----- Given data

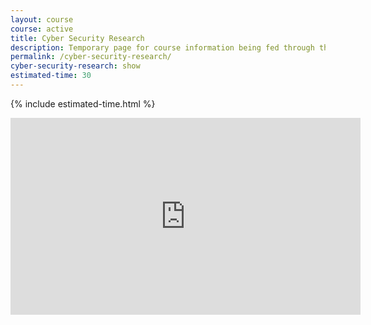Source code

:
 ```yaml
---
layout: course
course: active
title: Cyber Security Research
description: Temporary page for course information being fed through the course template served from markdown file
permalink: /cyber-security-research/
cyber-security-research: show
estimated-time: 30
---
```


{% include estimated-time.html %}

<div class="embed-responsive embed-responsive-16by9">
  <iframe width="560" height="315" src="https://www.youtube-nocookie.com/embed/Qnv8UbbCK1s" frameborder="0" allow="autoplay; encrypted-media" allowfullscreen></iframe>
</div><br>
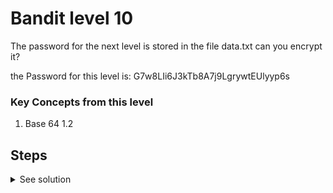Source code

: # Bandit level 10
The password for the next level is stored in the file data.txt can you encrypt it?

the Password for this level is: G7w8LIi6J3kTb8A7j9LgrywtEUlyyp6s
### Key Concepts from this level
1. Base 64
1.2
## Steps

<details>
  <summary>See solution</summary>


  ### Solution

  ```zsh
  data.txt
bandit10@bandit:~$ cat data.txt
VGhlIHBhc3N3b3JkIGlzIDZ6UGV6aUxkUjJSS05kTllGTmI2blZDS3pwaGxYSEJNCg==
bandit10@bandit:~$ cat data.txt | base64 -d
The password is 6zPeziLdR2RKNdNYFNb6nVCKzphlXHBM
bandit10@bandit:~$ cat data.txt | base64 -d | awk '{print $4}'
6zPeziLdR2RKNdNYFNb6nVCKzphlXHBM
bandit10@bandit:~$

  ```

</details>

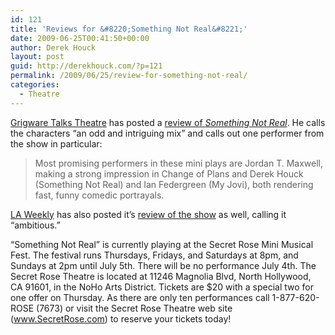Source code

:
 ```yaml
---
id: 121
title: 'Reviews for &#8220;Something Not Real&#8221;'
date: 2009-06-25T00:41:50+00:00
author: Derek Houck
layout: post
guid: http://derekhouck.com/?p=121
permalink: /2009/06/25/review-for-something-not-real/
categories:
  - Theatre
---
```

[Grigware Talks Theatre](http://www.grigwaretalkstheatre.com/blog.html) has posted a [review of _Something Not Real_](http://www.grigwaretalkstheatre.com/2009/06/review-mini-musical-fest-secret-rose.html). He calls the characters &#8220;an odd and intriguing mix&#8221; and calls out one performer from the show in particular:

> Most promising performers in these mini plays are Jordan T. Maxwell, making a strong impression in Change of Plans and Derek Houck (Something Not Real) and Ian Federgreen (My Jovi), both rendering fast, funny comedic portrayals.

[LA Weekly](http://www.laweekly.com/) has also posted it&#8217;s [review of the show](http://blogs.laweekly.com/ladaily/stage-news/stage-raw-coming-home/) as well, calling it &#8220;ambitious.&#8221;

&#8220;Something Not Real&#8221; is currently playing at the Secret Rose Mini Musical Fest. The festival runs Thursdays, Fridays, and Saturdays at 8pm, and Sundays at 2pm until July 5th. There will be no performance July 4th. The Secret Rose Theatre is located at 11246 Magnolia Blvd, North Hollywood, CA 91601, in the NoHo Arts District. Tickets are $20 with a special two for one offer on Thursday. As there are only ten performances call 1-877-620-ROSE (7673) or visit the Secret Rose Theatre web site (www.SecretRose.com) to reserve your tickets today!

----------

* [Problem to work on] Copy every record above exactly as written, but leave out the pictures.

* [Solution for this problem]
Source code

:
 ```yaml
---
layout: course
course: active
title: Cyber Security Research
description: Temporary page for course information being fed through the course template served from markdown file
permalink: /cyber-security-research/
cyber-security-research: show
estimated-time: 30
---
```


{% include estimated-time.html %}

<div class="embed-responsive embed-responsive-16by9">
  <iframe width="560" height="315" src="https://www.youtube-nocookie.com/embed/Qnv8UbbCK1s" frameborder="0" allow="autoplay; encrypted-media" allowfullscreen></iframe>
</div><br>
Source code

: # Bandit level 10
The password for the next level is stored in the file data.txt can you encrypt it?

the Password for this level is: G7w8LIi6J3kTb8A7j9LgrywtEUlyyp6s
### Key Concepts from this level
1. Base 64
1.2
## Steps

<details>
  <summary>See solution</summary>


  ### Solution

  ```zsh
  data.txt
bandit10@bandit:~$ cat data.txt
VGhlIHBhc3N3b3JkIGlzIDZ6UGV6aUxkUjJSS05kTllGTmI2blZDS3pwaGxYSEJNCg==
bandit10@bandit:~$ cat data.txt | base64 -d
The password is 6zPeziLdR2RKNdNYFNb6nVCKzphlXHBM
bandit10@bandit:~$ cat data.txt | base64 -d | awk '{print $4}'
6zPeziLdR2RKNdNYFNb6nVCKzphlXHBM
bandit10@bandit:~$

  ```

</details>

Source code

:
 ```yaml
---
id: 121
title: 'Reviews for &#8220;Something Not Real&#8221;'
date: 2009-06-25T00:41:50+00:00
author: Derek Houck
layout: post
guid: http://derekhouck.com/?p=121
permalink: /2009/06/25/review-for-something-not-real/
categories:
  - Theatre
---
```

[Grigware Talks Theatre](http://www.grigwaretalkstheatre.com/blog.html) has posted a [review of _Something Not Real_](http://www.grigwaretalkstheatre.com/2009/06/review-mini-musical-fest-secret-rose.html). He calls the characters &#8220;an odd and intriguing mix&#8221; and calls out one performer from the show in particular:

> Most promising performers in these mini plays are Jordan T. Maxwell, making a strong impression in Change of Plans and Derek Houck (Something Not Real) and Ian Federgreen (My Jovi), both rendering fast, funny comedic portrayals.

[LA Weekly](http://www.laweekly.com/) has also posted it&#8217;s [review of the show](http://blogs.laweekly.com/ladaily/stage-news/stage-raw-coming-home/) as well, calling it &#8220;ambitious.&#8221;

&#8220;Something Not Real&#8221; is currently playing at the Secret Rose Mini Musical Fest. The festival runs Thursdays, Fridays, and Saturdays at 8pm, and Sundays at 2pm until July 5th. There will be no performance July 4th. The Secret Rose Theatre is located at 11246 Magnolia Blvd, North Hollywood, CA 91601, in the NoHo Arts District. Tickets are $20 with a special two for one offer on Thursday. As there are only ten performances call 1-877-620-ROSE (7673) or visit the Secret Rose Theatre web site (www.SecretRose.com) to reserve your tickets today!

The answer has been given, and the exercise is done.